Dopo alcune gare introduttive, la pista si anima con un bel 400 ostacoli femminile dove la giamaicana Kaliese Spencer prende il largo fin dalle prime battute e vince la gara col nuovo limite mondiali di 52”79 prendendosi una bella rivincita sulla ceca Hejnova che aveva fissato il precedente limite stagionale nella tappa parigina della Diamond proprio davanti alla Spencer.

Il secondo limite stagionale lo mette a segno il non ancora ventenne James Kirani nei 400 piani uomini. Il già campione mondiale U18 chiude la sua prova con un convincente 44”61 davanti al giamaicano Gonzales che lo segue da vicino con 44”85.

Nella distanza doppia, gli 800 David Rudisha riafferma la sua superiorità nell’ottimo tempo di 1’42”91. Saldamente al comando dopo il lavoro della lepre che porta gli atleti a 49”61 ai 400, Rudisha si presente disteso e concentrato sulla linea d’arrivo precedendo un impegnatissimo Kaki che gli arriva a ridosso in 1’53”13, nuovo personale stagionale dell’atleta. Per Rudisha, oltre alla soddisfazione della vittoria, l’onore di succedere al mito anglosassone, Steve Cram, nella lista delle migliori prestazioni realizzate su suolo inglese.
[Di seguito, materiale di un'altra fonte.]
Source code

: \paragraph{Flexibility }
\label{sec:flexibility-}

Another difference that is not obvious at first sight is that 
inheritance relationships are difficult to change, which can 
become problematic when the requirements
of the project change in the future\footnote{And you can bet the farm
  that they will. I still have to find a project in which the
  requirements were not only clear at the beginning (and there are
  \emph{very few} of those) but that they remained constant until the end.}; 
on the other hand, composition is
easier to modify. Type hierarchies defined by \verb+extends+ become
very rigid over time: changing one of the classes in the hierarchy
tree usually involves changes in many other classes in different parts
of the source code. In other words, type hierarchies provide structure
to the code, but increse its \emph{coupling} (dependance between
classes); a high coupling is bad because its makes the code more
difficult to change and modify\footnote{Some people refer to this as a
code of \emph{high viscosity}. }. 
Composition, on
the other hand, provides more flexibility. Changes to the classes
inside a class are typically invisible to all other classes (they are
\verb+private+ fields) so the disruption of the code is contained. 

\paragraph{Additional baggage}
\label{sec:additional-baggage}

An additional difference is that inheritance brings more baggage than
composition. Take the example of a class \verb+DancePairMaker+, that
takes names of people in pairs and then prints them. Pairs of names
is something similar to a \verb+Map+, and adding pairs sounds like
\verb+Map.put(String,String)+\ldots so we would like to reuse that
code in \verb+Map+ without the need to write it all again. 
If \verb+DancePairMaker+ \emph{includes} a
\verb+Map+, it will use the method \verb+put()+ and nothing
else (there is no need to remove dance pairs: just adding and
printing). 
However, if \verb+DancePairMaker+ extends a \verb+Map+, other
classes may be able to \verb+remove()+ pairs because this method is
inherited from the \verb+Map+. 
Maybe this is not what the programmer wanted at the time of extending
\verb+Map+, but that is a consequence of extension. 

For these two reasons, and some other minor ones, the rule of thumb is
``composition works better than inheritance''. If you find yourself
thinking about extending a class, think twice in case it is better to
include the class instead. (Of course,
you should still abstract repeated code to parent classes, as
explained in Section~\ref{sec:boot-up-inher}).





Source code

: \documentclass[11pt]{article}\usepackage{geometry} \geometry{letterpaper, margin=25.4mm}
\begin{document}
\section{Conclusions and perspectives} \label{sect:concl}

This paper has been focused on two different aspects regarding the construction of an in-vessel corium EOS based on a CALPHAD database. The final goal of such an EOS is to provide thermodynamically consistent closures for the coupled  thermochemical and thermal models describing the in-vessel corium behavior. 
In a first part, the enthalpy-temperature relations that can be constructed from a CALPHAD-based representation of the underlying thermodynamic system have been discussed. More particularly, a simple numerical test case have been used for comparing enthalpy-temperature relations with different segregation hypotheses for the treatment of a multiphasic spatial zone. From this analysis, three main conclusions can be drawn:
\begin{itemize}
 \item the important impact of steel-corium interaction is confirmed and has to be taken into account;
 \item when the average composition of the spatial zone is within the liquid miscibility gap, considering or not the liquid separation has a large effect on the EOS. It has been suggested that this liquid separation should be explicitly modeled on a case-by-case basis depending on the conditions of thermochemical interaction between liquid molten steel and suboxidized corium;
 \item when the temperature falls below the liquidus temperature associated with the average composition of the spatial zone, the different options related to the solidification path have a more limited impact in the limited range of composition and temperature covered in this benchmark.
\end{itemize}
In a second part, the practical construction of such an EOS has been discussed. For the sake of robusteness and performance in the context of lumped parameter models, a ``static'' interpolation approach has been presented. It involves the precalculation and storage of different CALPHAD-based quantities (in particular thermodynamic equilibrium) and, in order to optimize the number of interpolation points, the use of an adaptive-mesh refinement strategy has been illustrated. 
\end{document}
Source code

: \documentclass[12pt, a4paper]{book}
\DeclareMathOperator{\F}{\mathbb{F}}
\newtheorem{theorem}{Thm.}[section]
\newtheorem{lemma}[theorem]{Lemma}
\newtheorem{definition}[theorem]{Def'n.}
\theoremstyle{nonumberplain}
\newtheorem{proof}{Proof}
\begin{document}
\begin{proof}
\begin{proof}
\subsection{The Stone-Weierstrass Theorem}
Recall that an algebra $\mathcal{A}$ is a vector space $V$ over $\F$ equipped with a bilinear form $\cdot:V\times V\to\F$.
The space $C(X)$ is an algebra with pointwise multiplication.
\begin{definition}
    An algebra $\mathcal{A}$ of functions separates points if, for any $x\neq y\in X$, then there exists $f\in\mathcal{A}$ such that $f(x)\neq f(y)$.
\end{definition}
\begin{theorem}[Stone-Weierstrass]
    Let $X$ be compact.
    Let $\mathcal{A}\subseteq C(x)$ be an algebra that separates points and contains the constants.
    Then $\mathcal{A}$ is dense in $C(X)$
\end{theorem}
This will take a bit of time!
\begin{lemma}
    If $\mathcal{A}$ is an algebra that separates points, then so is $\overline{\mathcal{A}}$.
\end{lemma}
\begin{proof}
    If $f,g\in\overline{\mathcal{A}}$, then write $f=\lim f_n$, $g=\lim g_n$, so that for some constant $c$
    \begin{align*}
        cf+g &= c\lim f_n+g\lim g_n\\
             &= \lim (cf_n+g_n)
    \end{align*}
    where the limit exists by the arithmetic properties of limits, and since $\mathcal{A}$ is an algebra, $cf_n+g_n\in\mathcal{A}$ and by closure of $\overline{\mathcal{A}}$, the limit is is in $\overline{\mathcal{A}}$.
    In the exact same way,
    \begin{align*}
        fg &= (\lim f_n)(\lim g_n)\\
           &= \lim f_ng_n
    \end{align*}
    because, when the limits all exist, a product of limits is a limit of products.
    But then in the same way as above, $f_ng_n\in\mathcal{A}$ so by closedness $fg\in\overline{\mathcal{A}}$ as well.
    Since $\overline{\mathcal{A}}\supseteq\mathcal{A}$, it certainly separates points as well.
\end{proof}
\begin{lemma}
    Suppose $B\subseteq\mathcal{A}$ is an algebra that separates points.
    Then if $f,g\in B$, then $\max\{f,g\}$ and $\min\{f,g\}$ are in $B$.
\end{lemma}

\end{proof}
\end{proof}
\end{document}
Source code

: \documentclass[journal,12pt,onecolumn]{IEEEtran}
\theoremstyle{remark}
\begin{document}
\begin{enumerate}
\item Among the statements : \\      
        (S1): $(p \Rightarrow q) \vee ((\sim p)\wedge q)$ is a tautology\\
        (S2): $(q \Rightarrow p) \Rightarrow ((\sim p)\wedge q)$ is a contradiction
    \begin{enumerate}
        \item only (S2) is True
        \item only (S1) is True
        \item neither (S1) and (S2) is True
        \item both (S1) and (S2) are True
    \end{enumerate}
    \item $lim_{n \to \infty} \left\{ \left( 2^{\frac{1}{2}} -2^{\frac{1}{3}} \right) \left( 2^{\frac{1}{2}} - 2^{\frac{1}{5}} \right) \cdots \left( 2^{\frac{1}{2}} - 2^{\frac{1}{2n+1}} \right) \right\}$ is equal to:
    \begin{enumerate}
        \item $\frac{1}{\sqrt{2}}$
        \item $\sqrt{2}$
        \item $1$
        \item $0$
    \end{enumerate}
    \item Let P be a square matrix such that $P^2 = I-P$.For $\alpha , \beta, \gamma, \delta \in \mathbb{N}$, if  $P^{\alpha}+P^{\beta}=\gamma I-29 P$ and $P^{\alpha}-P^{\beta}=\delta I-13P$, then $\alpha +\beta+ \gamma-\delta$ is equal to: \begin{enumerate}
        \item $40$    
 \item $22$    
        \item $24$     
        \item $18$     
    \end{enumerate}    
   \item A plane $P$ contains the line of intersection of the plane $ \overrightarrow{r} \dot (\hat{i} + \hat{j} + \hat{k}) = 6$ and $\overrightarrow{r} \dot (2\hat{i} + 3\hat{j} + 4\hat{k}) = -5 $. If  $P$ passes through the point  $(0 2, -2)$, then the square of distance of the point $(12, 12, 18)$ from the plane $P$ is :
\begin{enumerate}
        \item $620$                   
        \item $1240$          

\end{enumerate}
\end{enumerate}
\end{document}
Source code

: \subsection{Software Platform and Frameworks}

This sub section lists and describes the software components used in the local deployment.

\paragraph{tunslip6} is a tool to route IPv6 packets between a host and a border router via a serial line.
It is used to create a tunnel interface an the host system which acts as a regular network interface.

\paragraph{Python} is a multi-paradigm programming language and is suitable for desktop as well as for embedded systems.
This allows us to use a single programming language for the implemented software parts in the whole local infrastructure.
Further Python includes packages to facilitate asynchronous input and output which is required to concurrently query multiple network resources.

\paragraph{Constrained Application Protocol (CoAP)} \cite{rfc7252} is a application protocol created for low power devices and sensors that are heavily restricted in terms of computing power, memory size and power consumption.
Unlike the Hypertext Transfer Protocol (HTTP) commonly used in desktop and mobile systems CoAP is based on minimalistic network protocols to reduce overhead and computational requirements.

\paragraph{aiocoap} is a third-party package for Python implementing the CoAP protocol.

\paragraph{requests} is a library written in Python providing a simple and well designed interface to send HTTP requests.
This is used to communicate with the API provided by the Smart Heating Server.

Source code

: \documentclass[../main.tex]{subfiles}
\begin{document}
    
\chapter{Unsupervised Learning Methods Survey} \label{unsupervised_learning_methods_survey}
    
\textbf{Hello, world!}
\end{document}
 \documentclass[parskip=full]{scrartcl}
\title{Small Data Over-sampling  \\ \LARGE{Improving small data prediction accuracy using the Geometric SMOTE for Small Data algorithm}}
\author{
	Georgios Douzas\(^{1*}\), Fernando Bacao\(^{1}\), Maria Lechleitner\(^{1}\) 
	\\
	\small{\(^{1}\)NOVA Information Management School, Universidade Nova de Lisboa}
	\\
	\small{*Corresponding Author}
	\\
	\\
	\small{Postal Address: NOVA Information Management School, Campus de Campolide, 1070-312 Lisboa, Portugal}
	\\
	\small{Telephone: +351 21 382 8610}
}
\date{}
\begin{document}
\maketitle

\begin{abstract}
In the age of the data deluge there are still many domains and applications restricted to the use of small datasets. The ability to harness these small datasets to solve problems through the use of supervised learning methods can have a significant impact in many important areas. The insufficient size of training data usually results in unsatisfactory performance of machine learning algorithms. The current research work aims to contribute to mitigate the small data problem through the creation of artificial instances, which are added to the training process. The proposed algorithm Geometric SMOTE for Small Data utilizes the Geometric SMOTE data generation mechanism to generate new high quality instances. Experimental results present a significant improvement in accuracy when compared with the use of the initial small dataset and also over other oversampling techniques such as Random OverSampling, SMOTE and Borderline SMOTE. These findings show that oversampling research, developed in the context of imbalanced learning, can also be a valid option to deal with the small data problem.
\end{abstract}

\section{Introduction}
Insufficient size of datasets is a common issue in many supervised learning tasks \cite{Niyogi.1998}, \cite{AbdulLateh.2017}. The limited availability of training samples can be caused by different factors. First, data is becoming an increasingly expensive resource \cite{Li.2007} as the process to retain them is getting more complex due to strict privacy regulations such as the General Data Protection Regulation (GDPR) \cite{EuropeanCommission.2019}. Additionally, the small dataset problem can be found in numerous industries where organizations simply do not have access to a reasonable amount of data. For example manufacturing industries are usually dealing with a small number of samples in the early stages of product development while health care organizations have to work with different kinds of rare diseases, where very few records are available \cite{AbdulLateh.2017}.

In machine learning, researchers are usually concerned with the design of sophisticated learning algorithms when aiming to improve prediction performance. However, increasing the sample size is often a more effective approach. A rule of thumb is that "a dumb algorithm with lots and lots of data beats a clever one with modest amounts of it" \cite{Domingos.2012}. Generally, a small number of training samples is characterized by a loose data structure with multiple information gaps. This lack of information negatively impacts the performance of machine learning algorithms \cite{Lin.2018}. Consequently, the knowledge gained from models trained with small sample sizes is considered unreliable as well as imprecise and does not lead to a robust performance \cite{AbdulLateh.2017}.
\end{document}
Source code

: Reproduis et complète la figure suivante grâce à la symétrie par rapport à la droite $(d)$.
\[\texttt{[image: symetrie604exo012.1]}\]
Più assenti che partecipanti ai 100 uomini con Powell che ha rinunciato all’ultimo momento per curare al meglio un problema all’inguine. Duetto giamaicano davanti a tutti con Yohan Blake che vince col nuovo personale stagionale di 9”95 nonostante un vento contrario di 1,6 m/s. Nesta Carter chiude secondo in 10”01.

Di più e di meglio hanno fatto vedere i 110hs qualche minuto prima della gara senza ostacoli. Vince una gara dagli alti contenuti tecnici il cubano Dayron Robles nel tempo di 13”04 che rappresenta anche il nuovo record del meeting stabilito lo scorso anno da David Oliver che in questa gara arriva solo terzo col tempo di 13”19. Tra i due si inserisce l’ottimo Jason Richardson che corre in 13”08, nuovo personal best. Gara subito d’attacco per il cubano che esce forte dai blocchi prendendo un buon vantaggio su Oliver il quale, nonostante la gara appena sotto tono, mantiene la leadership nella classifica della Diamond League.

Scintille nella pedana del giavellotto femminile dove il bronzo olimpico, la tedesca Obergfoll batte di misura la ceca Spotakova. Per entrambe le atlete, il miglior lancio alla quinta prova con 66.74 per la tedesca (record del meeting) e 66.41 per la primatista mondiale Spotakova.

Bella la gara del lungo maschile benchè amara per noi italiani; l’idea di un grande Howe che non ci sarà ancora brucia. Vince il leader stagionale, l’australiano Mitchell Watt con la misura di 8.45 (+1.4) che ha passato tre dei sei salti a disposizione. Successivamente ha dichiarato di voler fare del suo meglio a Daegu per ottenere una misura rilevante il prima possibile nel turno dei salti. Ottime le prove dei due britannici Tomlison e Rutherford rispettivamente secondo e terzo con 8.20 e 8.19.

Ancora orgoglio britannico e grande tifo negli 800 donne dove la brava Jennifer Meadows si è aggiudicata la prova con 1’58”60 davanti alla giamaicana Kenia Sinclair.

Stasera la giornata conclusiva del AVIVA GRAND PRIX con inizio gare alle 13.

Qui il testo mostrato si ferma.